━━━━━ Supplied material ━━━━━

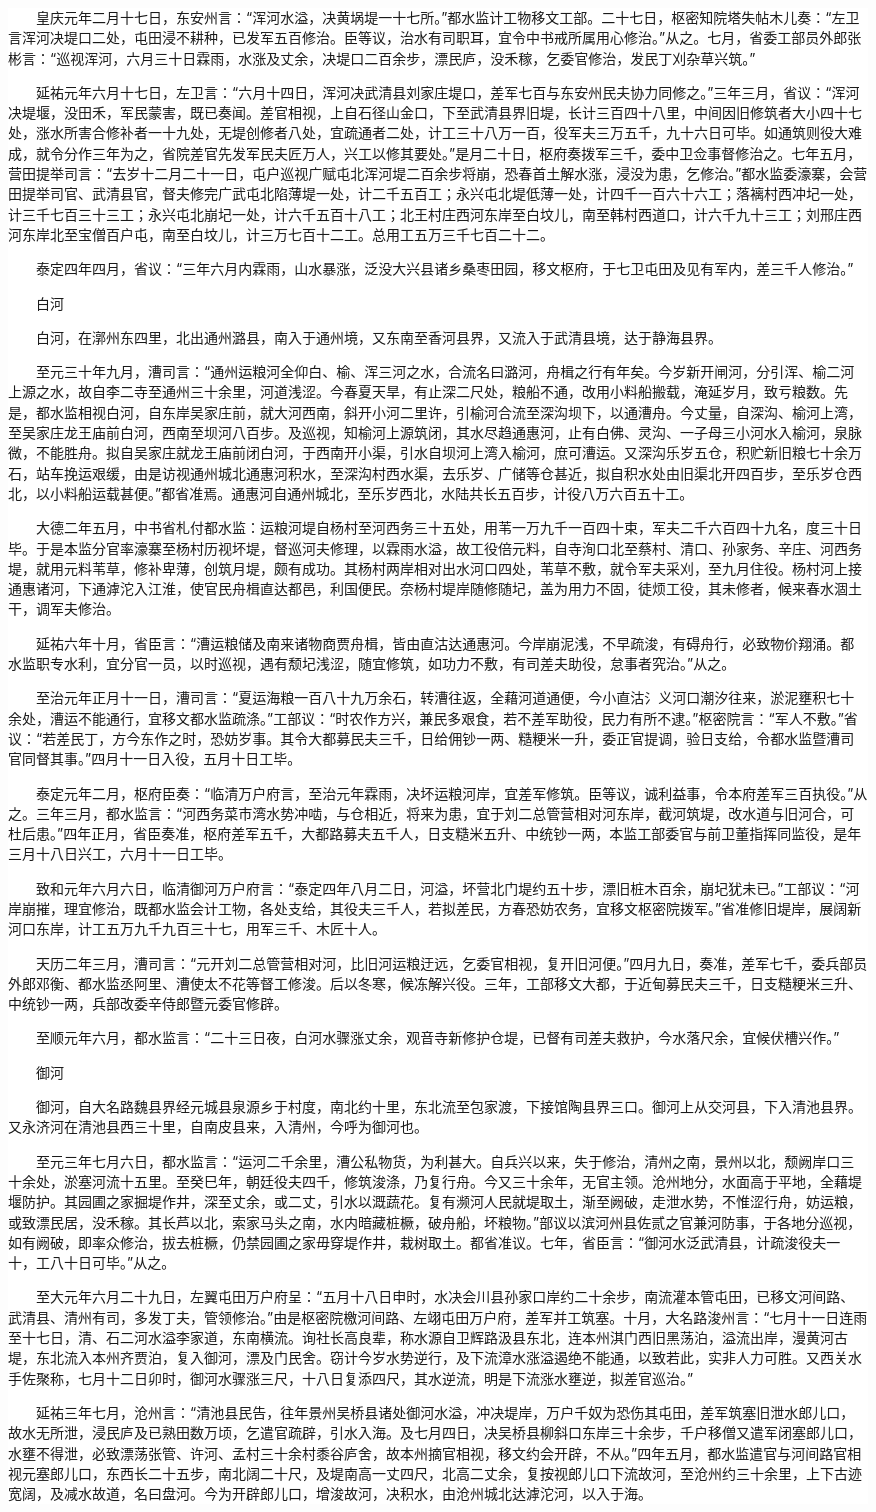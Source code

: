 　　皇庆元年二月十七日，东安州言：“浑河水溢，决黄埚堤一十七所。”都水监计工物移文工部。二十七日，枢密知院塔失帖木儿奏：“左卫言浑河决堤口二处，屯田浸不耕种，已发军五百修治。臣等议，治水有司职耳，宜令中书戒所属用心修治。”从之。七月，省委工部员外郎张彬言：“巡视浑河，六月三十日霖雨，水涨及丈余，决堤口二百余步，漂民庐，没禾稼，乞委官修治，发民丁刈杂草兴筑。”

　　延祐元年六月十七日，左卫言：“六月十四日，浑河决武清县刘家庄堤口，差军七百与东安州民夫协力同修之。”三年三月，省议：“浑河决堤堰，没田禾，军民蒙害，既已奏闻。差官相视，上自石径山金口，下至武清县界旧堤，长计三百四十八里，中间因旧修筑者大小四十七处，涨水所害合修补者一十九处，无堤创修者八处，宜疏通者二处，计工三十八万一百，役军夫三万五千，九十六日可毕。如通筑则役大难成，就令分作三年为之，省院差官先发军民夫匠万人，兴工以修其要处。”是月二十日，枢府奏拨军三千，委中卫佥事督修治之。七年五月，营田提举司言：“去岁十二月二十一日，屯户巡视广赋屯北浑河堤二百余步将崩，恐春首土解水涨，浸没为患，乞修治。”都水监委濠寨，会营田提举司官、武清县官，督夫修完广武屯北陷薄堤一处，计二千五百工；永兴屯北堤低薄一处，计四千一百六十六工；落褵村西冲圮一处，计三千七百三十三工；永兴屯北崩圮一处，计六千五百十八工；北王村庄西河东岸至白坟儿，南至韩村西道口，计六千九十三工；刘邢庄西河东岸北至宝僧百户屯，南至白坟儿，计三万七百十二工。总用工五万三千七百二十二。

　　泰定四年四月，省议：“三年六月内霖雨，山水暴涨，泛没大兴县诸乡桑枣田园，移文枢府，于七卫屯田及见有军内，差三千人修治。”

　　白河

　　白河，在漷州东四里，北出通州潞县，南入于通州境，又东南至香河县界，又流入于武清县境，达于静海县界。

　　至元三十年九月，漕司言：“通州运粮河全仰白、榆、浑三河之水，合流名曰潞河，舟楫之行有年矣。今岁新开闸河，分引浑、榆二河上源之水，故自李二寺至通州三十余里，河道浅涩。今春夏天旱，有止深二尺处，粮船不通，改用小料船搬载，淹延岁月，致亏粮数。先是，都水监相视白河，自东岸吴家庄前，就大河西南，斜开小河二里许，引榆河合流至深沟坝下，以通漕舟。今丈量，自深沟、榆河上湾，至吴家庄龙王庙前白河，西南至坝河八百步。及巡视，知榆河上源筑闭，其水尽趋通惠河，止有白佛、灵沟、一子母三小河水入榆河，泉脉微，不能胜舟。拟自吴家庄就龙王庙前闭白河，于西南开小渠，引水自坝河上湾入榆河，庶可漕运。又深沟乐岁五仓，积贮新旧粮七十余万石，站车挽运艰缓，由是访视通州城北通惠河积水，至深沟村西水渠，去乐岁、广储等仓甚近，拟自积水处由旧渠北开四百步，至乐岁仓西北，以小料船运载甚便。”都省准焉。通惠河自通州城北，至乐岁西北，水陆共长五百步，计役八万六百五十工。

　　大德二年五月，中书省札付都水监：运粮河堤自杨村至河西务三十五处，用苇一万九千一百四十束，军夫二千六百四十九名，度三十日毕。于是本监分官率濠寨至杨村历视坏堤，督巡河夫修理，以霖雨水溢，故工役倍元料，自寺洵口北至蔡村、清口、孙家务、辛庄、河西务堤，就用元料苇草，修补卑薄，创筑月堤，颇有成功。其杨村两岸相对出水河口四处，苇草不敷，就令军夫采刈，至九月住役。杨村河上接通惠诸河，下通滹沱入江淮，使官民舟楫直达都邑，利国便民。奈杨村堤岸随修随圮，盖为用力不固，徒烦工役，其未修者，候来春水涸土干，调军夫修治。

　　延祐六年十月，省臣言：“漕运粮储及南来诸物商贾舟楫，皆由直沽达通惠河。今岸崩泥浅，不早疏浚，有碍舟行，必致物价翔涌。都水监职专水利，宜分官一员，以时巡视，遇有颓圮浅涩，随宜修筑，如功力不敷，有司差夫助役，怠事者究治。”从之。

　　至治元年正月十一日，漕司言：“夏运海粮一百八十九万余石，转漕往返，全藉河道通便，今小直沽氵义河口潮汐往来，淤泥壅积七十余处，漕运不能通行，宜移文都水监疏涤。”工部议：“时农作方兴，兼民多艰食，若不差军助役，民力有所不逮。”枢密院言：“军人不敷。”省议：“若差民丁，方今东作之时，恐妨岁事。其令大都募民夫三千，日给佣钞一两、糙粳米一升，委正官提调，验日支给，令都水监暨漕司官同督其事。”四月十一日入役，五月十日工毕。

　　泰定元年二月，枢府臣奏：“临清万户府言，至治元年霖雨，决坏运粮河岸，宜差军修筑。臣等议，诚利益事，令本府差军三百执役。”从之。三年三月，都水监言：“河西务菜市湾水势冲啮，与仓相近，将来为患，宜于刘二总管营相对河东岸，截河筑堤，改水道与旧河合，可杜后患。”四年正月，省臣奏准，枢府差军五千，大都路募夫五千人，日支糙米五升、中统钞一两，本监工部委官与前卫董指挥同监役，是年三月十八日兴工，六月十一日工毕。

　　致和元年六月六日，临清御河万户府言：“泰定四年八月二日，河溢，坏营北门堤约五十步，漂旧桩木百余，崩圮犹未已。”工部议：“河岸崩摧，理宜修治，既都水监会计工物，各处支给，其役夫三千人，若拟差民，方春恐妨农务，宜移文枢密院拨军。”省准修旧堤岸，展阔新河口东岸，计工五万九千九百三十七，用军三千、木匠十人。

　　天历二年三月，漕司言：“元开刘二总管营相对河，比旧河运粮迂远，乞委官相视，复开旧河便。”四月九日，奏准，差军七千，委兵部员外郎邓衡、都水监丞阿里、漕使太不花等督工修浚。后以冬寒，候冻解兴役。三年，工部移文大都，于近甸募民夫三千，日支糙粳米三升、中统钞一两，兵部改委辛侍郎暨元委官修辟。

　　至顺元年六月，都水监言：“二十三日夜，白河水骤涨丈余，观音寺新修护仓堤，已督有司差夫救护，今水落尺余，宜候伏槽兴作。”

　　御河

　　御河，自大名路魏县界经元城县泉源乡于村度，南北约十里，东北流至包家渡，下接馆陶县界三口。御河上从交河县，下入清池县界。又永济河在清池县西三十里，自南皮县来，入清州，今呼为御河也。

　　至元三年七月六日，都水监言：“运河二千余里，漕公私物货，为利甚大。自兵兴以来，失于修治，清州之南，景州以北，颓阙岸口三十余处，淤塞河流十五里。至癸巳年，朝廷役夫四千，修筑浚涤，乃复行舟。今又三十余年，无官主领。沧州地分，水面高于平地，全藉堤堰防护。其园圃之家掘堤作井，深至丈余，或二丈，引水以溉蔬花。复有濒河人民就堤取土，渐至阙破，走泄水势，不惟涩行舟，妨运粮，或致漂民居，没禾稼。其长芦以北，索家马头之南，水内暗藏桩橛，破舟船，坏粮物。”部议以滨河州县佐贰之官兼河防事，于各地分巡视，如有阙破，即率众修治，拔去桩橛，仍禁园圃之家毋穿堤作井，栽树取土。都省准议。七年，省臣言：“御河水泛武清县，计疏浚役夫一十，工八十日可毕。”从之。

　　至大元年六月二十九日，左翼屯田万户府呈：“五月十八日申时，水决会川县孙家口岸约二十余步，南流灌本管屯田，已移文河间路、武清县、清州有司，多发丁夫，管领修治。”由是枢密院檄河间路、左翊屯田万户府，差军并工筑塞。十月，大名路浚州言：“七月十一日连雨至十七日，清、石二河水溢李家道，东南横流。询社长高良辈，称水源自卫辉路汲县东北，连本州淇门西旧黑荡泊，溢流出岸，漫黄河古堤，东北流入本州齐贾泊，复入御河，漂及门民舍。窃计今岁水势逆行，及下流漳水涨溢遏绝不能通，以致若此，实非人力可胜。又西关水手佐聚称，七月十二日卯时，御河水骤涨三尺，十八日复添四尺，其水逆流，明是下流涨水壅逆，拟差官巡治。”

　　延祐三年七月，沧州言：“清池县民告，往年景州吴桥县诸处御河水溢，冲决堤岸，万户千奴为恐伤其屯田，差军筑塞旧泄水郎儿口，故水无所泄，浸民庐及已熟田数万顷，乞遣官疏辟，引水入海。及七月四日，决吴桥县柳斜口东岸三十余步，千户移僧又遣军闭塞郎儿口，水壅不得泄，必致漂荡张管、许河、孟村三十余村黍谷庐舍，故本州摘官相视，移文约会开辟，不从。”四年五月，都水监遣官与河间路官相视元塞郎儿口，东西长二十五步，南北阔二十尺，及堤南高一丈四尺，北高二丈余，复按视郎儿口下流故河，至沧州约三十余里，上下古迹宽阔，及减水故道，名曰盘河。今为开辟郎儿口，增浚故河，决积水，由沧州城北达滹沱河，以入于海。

━━━━━

Among the records, find every line holding the word "都水监言" and copy it.

　　泰定元年二月，枢府臣奏：“临清万户府言，至治元年霖雨，决坏运粮河岸，宜差军修筑。臣等议，诚利益事，令本府差军三百执役。”从之。三年三月，都水监言：“河西务菜市湾水势冲啮，与仓相近，将来为患，宜于刘二总管营相对河东岸，截河筑堤，改水道与旧河合，可杜后患。”四年正月，省臣奏准，枢府差军五千，大都路募夫五千人，日支糙米五升、中统钞一两，本监工部委官与前卫董指挥同监役，是年三月十八日兴工，六月十一日工毕。
　　至顺元年六月，都水监言：“二十三日夜，白河水骤涨丈余，观音寺新修护仓堤，已督有司差夫救护，今水落尺余，宜候伏槽兴作。”
　　至元三年七月六日，都水监言：“运河二千余里，漕公私物货，为利甚大。自兵兴以来，失于修治，清州之南，景州以北，颓阙岸口三十余处，淤塞河流十五里。至癸巳年，朝廷役夫四千，修筑浚涤，乃复行舟。今又三十余年，无官主领。沧州地分，水面高于平地，全藉堤堰防护。其园圃之家掘堤作井，深至丈余，或二丈，引水以溉蔬花。复有濒河人民就堤取土，渐至阙破，走泄水势，不惟涩行舟，妨运粮，或致漂民居，没禾稼。其长芦以北，索家马头之南，水内暗藏桩橛，破舟船，坏粮物。”部议以滨河州县佐贰之官兼河防事，于各地分巡视，如有阙破，即率众修治，拔去桩橛，仍禁园圃之家毋穿堤作井，栽树取土。都省准议。七年，省臣言：“御河水泛武清县，计疏浚役夫一十，工八十日可毕。”从之。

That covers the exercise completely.